Last year the Employment Appeal Tribunal held (you may have read this in the news) that Parliament got the law wrong on collective redundancies.
How, you may ask, can Parliament, which makes UK employment law, get it wrong?
The answer is that in certain areas, the UK has to effectively make the political choice between creating laws that uphold principles decided by the EU or else pull out of Europe.
The EU principle at stake here relates to “Collective redundancies” as being “where the number of redundancies is at least 20 in 90 days, whatever the number of workers normally employed in the establishments”.
An ‘establishment’ refers to the branch or site presence.
By the time it got to Whitehall to put into UK law (in the Trade Union and Labour Relations Consolidation Act 1992), it had become “20 or more employees at one establishment within a period of 90 days or less”.
The Whitehall lawyers who draft UK employment law like to strip the jargon out of EU law but that leaves room for lawyers to argue that there is a difference between our wording and the EU wording.
In July 2013 the Employment Appeal Tribunal (EAT) decided that the UK law on collective consultation kicks in when there are 20 redundancies across the business, not when there are 20 redundancies at one site.

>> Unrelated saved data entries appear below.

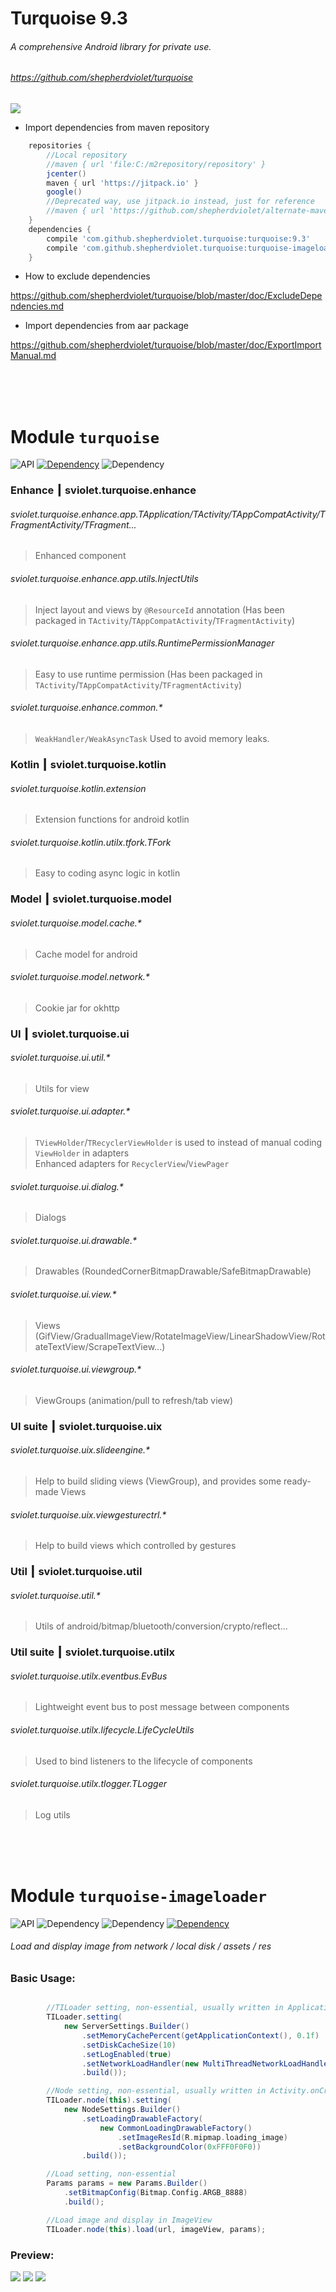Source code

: # Turquoise 9.3
###### A comprehensive Android library for private use.
###### https://github.com/shepherdviolet/turquoise

![](https://github.com/shepherdviolet/static-resources/blob/master/image/logo/turquoise.jpg)<br/>

* Import dependencies from maven repository

```gradle
    repositories {
        //Local repository
        //maven { url 'file:C:/m2repository/repository' }
        jcenter()
        maven { url 'https://jitpack.io' }
        google()
        //Deprecated way, use jitpack.io instead, just for reference
        //maven { url 'https://github.com/shepherdviolet/alternate-maven-repository/raw/master/repository' }
    }
    dependencies {
        compile 'com.github.shepherdviolet.turquoise:turquoise:9.3'
        compile 'com.github.shepherdviolet.turquoise:turquoise-imageloader:9.3'
    }
```

* How to exclude dependencies

https://github.com/shepherdviolet/turquoise/blob/master/doc/ExcludeDependencies.md <br/>

* Import dependencies from aar package

https://github.com/shepherdviolet/turquoise/blob/master/doc/ExportImportManual.md <br/>

<br/>
<br/>
<br/>

# Module `turquoise`
![API](https://img.shields.io/badge/API-14%2B-6a5acd.svg?style=flat)
[![Dependency](https://img.shields.io/badge/Maven%20Dependency-thistle-dc143c.svg?style=flat)](https://github.com/shepherdviolet/thistle)
![Dependency](https://img.shields.io/badge/Maven%20Dependency-support--v4-dc143c.svg?style=flat)

### Enhance ┃ sviolet.turquoise.enhance
###### sviolet.turquoise.enhance.app.TApplication/TActivity/TAppCompatActivity/TFragmentActivity/TFragment...
> Enhanced component
###### sviolet.turquoise.enhance.app.utils.InjectUtils
> Inject layout and views by `@ResourceId` annotation (Has been packaged in `TActivity`/`TAppCompatActivity`/`TFragmentActivity`)
###### sviolet.turquoise.enhance.app.utils.RuntimePermissionManager
> Easy to use runtime permission (Has been packaged in `TActivity`/`TAppCompatActivity`/`TFragmentActivity`)
###### sviolet.turquoise.enhance.common.*
> `WeakHandler/WeakAsyncTask` Used to avoid memory leaks.

### Kotlin ┃ sviolet.turquoise.kotlin
###### sviolet.turquoise.kotlin.extension
> Extension functions for android kotlin
###### sviolet.turquoise.kotlin.utilx.tfork.TFork
> Easy to coding async logic in kotlin

### Model ┃ sviolet.turquoise.model
###### sviolet.turquoise.model.cache.*
> Cache model for android
###### sviolet.turquoise.model.network.*
> Cookie jar for okhttp

### UI ┃ sviolet.turquoise.ui
###### sviolet.turquoise.ui.util.*
> Utils for view
###### sviolet.turquoise.ui.adapter.*
> `TViewHolder`/`TRecyclerViewHolder` is used to instead of manual coding `ViewHolder` in adapters<br/>
> Enhanced adapters for `RecyclerView`/`ViewPager`
###### sviolet.turquoise.ui.dialog.*
> Dialogs
###### sviolet.turquoise.ui.drawable.*
> Drawables (RoundedCornerBitmapDrawable/SafeBitmapDrawable)
###### sviolet.turquoise.ui.view.*
> Views (GifView/GradualImageView/RotateImageView/LinearShadowView/RotateTextView/ScrapeTextView...)
###### sviolet.turquoise.ui.viewgroup.*
> ViewGroups (animation/pull to refresh/tab view)

### UI suite ┃ sviolet.turquoise.uix
###### sviolet.turquoise.uix.slideengine.*
> Help to build sliding views (ViewGroup), and provides some ready-made Views
###### sviolet.turquoise.uix.viewgesturectrl.*
> Help to build views which controlled by gestures

### Util ┃ sviolet.turquoise.util
###### sviolet.turquoise.util.*
> Utils of android/bitmap/bluetooth/conversion/crypto/reflect...

### Util suite ┃ sviolet.turquoise.utilx
###### sviolet.turquoise.utilx.eventbus.EvBus
> Lightweight event bus to post message between components
###### sviolet.turquoise.utilx.lifecycle.LifeCycleUtils
> Used to bind listeners to the lifecycle of components
###### sviolet.turquoise.utilx.tlogger.TLogger
> Log utils

<br/>
<br/>
<br/>

# Module `turquoise-imageloader`
![API](https://img.shields.io/badge/API-14%2B-6a5acd.svg?style=flat)
![Dependency](https://img.shields.io/badge/Module%20Dependency-turquoise-2ed8a8.svg?style=flat)
![Dependency](https://img.shields.io/badge/Maven%20Dependency-support--v4-dc143c.svg?style=flat)
[![Dependency](https://img.shields.io/badge/Maven%20Dependency-android--gif--drawable-dc143c.svg?style=flat)](https://github.com/koral--/android-gif-drawable)

###### Load and display image from network / local disk / assets / res

### Basic Usage:
```gradle

        //TILoader setting, non-essential, usually written in Application.onCreate(...)
        TILoader.setting(
            new ServerSettings.Builder()
                .setMemoryCachePercent(getApplicationContext(), 0.1f)
                .setDiskCacheSize(10)
                .setLogEnabled(true)
                .setNetworkLoadHandler(new MultiThreadNetworkLoadHandler(getApplicationContext()))//New feature
                .build());

        //Node setting, non-essential, usually written in Activity.onCreate(...)
        TILoader.node(this).setting(
            new NodeSettings.Builder()
                .setLoadingDrawableFactory(
                    new CommonLoadingDrawableFactory()
                        .setImageResId(R.mipmap.loading_image)
                        .setBackgroundColor(0xFFF0F0F0))
                .build());

        //Load setting, non-essential
        Params params = new Params.Builder()
            .setBitmapConfig(Bitmap.Config.ARGB_8888)
            .build();

        //Load image and display in ImageView
        TILoader.node(this).load(url, imageView, params);

```

### Preview:
![](https://github.com/shepherdviolet/static-resources/blob/master/image/tiloader/tiloader_demo_list.gif)
![](https://github.com/shepherdviolet/static-resources/blob/master/image/tiloader/tiloader_demo_rounded.gif)
![](https://raw.githubusercontent.com/shepherdviolet/static-resources/master/image/tiloader/tiloader_demo_gif.gif)<br/>
<br/>
<br/>
<br/>
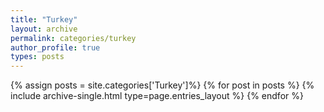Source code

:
 ```yaml
---
title: "Turkey"
layout: archive
permalink: categories/turkey
author_profile: true
types: posts
---
```


{% assign posts = site.categories['Turkey']%}
{% for post in posts %} 
  {% include archive-single.html type=page.entries_layout %} 
{% endfor %}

Until the middle of last year, an employer with say 10 branch offices making 10 redundancies at head office and one at each site would have been advised not to follow the more onerous rules on collective redundancies and that it wouldn’t face a penalty of 3 months’ pay per employee – a ‘protective award’.
The latest is that in January 2014 a redundancy case by Woolworths and Ethel Austin employees reached the Court of Appeal, where it has come to a temporary halt. It was appealed from the EAT by the Government because up to 7,000 employees may claim protective awards from their defunct employers. The Government’s Redundancy Payment Service, which takes over the responsibility for paying certain sums, including protective awards, when an employer becomes insolvent, decided that was an amount of money worth fighting for.
The Court of Appeal has put the case on pause because there is a very similar case (between unrepresented parties) going through a Belfast tribunal, which has asked for guidance from the European Court of Justice (ECJ) in Luxembourg. The Court of Appeal decided to ask the ECJ for guidance on a technical point which the Irish tribunal did not ask about and hopefully give the ECJ the benefit of lots of Government and union lawyers arguing their cases on what UK employment law should be.
We may not get an answer from the Court of Appeal until the end of 2014. Until then, the current advice is to treat the collective consultation rules as applying to multi-site redundancies of more than 19 staff.